As I recall, people were “thirsty in Atlanta,” and there was “beer in Texarkana,” so Big and Little Enos Burdette (Pat McCormick and ubiquitous ‘70s short person Paul Williams) challenge the Bandit (Burt Reynolds) and Snowman (Jerry Reed) to drive 400 cases of beer from Arkansas to Georgia and back in 28 hours. Today that trip would take you a mere 20 hours, but apparently in 1977 sections of the rural South still had to contend with wagon wheel ruts and slave uprisings.
Those searching for more intricacies from Needham and Robert Levy’s story might have better luck asking George Lucas to autograph their bootleg of The Star Wars Holiday Special. “Smokey and the Bandit” serves two key purposes: it allows everyone stuck driving a fuel efficient econobox in the late ‘70s to vicariously indulge in some good old-fashioned muscle car action, courtesy of Bandit’s 1976 Trans-Am; and it convinced audiences everywhere that they just weren’t “with it” unless they had a CB radio. Citizens band radio proved that the bizarre behavior of individuals on Usenet and message boards isn’t unique to the internet, and it introduced weird jargon and dorky usernames before the first e-mail was ever sent (and a year before “Convoy” came out).

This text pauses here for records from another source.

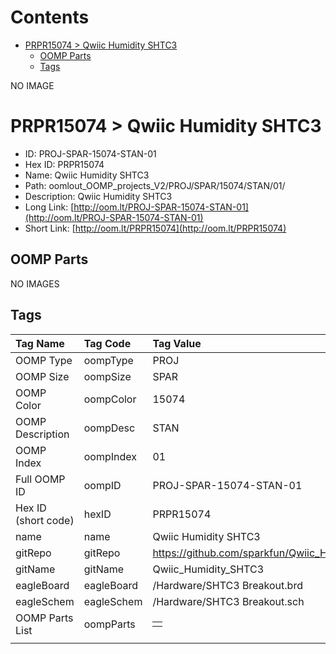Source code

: 



Contents
========

* [PRPR15074 > Qwiic Humidity SHTC3](#prpr15074--qwiic-humidity-shtc3)
	* [OOMP Parts](#oomp-parts)
	* [Tags](#tags)
  
NO IMAGE  
# PRPR15074 > Qwiic Humidity SHTC3

- ID: PROJ-SPAR-15074-STAN-01
- Hex ID: PRPR15074
- Name: Qwiic Humidity SHTC3
- Path: oomlout_OOMP_projects_V2/PROJ/SPAR/15074/STAN/01/
- Description: Qwiic Humidity SHTC3
- Long Link: [http://oom.lt/PROJ-SPAR-15074-STAN-01](http://oom.lt/PROJ-SPAR-15074-STAN-01)
- Short Link: [http://oom.lt/PRPR15074](http://oom.lt/PRPR15074)

## OOMP Parts
  
NO IMAGES  
## Tags
  

|Tag Name|Tag Code|Tag Value|
| :--- | :--- | :--- |
|OOMP Type|oompType|PROJ|
|OOMP Size|oompSize|SPAR|
|OOMP Color|oompColor|15074|
|OOMP Description|oompDesc|STAN|
|OOMP Index|oompIndex|01|
|Full OOMP ID|oompID|PROJ-SPAR-15074-STAN-01|
|Hex ID (short code)|hexID|PRPR15074|
|name|name|Qwiic Humidity SHTC3|
|gitRepo|gitRepo|https://github.com/sparkfun/Qwiic_Humidity_SHTC3|
|gitName|gitName|Qwiic_Humidity_SHTC3|
|eagleBoard|eagleBoard|/Hardware/SHTC3 Breakout.brd|
|eagleSchem|eagleSchem|/Hardware/SHTC3 Breakout.sch|
|OOMP Parts List|oompParts|<table><tr><td></td></tr></table>|
||||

An experiment conducted by me and a friend on a 22-hour drive from our nation’s capitol to Texas proved conclusively that CB radios are used primarily for one thing: sharing information about prostitutes. There’s no grizzled philosophy of the road to be gleaned from listening to truckers on a CB, but rather where the hookers are, how the hookers look, and how much the hookers cost. To be fair, they also occasionally discussed the location of police, but only because police know where to find the best hookers.
Reynolds is at the top of his game as the titular Bandit, though he obviously never took to heart the warning that wearing hats makes you bald. He takes it off for one thing, and one thing only. The guy may drive a Trans-Am with t-tops at speeds in excess of “give me a freaking break,” but that hat only comes off when the Flying Nun herself, Sally Field, opens her pearly gates.
“Smokey and the Bandit” would’ve been the top grossing movie of 1977, if not for those meddling stormtroopers. If nothing else, the success of Bandit, Snowman, Buford T. Justice, the Enoses, and Hot Pants Hilliard made it abundantly clear that red-blooded Americans, for all their claims to the contrary, still like to see handsome rednecks get the better of the police. If Snowman had a semi full of weed, there’d be calls for public hangings, but it’s just beer, so the film still qualifies as “wholesome entertainment” in NASCAR country. Throw in some pro wrestlers and “Smokey and the Bandit” might become the first movie officially endorsed by the Trailer Park Association of America.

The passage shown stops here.